While Australia’s health system rates fourth highest in overall performance, we rate poorly when it comes to access barriers like out-of-pocket costs.
The Government is planning to introduce a $7 Medicare co-payment when this report finds that 25 per cent of Australians already report their out-of-pocket medical bills at more than $1,000 a year. Only cost-wracked American health consumers are more likely to experience such daunting health bills.
On the overall question of expense-related health problems which include factors like the 16 per cent of Australians who don’t see a doctor or get medicine because of costs, we come out third hardest-hit, with only France and the US rated harsher on health cost barriers.
However in other respects, Australia rates in the top half of the 11 nations surveyed, which also included Canada, Germany the Netherlands, New Zealand, Norway, Sweden, Switzerland and the United Kingdom.
If anything, the findings of this report highlight the need for deeper research into health system influences before blunt, one-off measures, like the co-payment, are taken to fix one aspect of the health costs dilemma.
The Consumers Health Forum has published research findings from several authoritative experts showing there are many other options we can consider to make the health system more effective before loading more expense on to consumers.
CHF is concerned that the Federal Government is considering extending health insurance to cover primary care, without a proper investigation of the implications.
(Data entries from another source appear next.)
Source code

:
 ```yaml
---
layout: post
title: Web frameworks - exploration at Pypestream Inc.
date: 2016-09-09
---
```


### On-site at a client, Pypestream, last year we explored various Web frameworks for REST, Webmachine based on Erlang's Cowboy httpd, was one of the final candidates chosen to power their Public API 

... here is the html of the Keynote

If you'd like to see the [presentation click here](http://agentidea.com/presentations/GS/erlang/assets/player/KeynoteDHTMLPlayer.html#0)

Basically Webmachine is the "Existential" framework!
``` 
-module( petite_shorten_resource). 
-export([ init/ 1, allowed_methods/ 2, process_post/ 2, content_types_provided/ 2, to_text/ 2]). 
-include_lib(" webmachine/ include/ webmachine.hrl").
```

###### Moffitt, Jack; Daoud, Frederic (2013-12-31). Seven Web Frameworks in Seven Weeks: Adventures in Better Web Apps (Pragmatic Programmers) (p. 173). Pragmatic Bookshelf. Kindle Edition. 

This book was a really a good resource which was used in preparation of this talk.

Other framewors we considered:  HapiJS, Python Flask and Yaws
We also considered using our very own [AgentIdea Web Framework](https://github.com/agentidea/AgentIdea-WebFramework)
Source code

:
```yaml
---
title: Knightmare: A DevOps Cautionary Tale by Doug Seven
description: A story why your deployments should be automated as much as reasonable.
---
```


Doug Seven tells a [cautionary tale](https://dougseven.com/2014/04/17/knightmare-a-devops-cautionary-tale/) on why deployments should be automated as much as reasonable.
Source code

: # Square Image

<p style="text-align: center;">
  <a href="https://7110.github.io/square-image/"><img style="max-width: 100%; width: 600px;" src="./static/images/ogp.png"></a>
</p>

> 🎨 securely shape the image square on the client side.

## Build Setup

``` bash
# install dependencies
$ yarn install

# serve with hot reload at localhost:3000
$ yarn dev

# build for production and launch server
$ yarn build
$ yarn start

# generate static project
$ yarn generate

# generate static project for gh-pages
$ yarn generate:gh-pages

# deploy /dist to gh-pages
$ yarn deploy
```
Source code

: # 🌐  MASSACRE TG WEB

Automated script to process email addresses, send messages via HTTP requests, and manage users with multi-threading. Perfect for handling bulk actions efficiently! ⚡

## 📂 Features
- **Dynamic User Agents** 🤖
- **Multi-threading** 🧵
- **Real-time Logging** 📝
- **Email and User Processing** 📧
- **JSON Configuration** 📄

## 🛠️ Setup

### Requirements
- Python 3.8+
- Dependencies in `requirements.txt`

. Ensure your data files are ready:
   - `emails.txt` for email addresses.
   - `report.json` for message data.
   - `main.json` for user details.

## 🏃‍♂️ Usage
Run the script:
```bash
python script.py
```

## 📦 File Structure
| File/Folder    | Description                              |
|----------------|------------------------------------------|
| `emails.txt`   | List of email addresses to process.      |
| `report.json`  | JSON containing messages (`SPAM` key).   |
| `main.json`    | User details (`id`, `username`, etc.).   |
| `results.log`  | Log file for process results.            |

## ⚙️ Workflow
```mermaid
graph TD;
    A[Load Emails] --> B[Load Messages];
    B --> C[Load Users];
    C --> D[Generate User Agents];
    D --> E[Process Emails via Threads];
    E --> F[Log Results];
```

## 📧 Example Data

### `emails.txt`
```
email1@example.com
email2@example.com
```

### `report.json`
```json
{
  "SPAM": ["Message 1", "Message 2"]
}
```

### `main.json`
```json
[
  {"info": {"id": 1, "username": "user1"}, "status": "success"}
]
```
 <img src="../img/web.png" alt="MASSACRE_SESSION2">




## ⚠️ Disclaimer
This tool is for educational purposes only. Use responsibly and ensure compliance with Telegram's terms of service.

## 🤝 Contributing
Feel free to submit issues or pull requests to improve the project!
This concern is underscored by the report’s finding that nations which are heavily based on private sector/health insurance models do poorly compared to most western nations which rely largely on taxpayer-financed health systems.
While there are clearly some benefits from a better connected health financing system, it is highly questionable whether ever-more costly health insurance, which excludes half the population, is really the answer.
The Commonwealth Fund survey considers 80 indicators grouped into five dimensions of performance: quality, access, efficiency, equity and healthy lives.
The results are garnered from the fund’s international surveys which include a 2011 survey of “sicker” adults, a 2012 survey of primary care physicians and a 2013 survey of each nation’s general populations, including 2,200 adults in Australia. The report also draws on indicators from the World Health Organisation and the OECD.
Titled Mirror, Mirror On The Wall, the report is principally aimed at gauging how the US health care system compares with the those of the 10 other nations. It clearly highlights that if ever there is an example of wealth’s failure to buy health, it is the US, which spends in total by far the most, averaging $US8,508 per capita a year on health care, compared to $US3,800 in Australia. Yet the US comes in last overall when factors such as access, efficiency and equity are accounted for.
Now look at the UK, which with its National Health Scheme and modest private health sector is the second lowest spender on health care overall. Despite its low costs, the UK scores top place on most indicators including quality care, access and efficiency.
But there is one big snag to the UK’s otherwise proud score card which rather illustrates that, in health systems, all is not necessarily as it seems.
The UK scores second last on the healthy lives measure. While doctors and their patients may be quietly satisfied with the NHS, it’s in the sick bay when it comes to what the report calls “mortality amenable to health care” — that is, deaths that could have been prevented with timely and effective care.
The Commonwealth Fund report ranks Australia fourth best performer in that category, the more creditable perhaps as Australia spends less per capita than the top three place-getters, France, Sweden and Switzerland.
While forcing consumers to spend more on health so it can spend less may make the Federal Government feel better, but it is doubtful whether Australians will get a better health system as a result.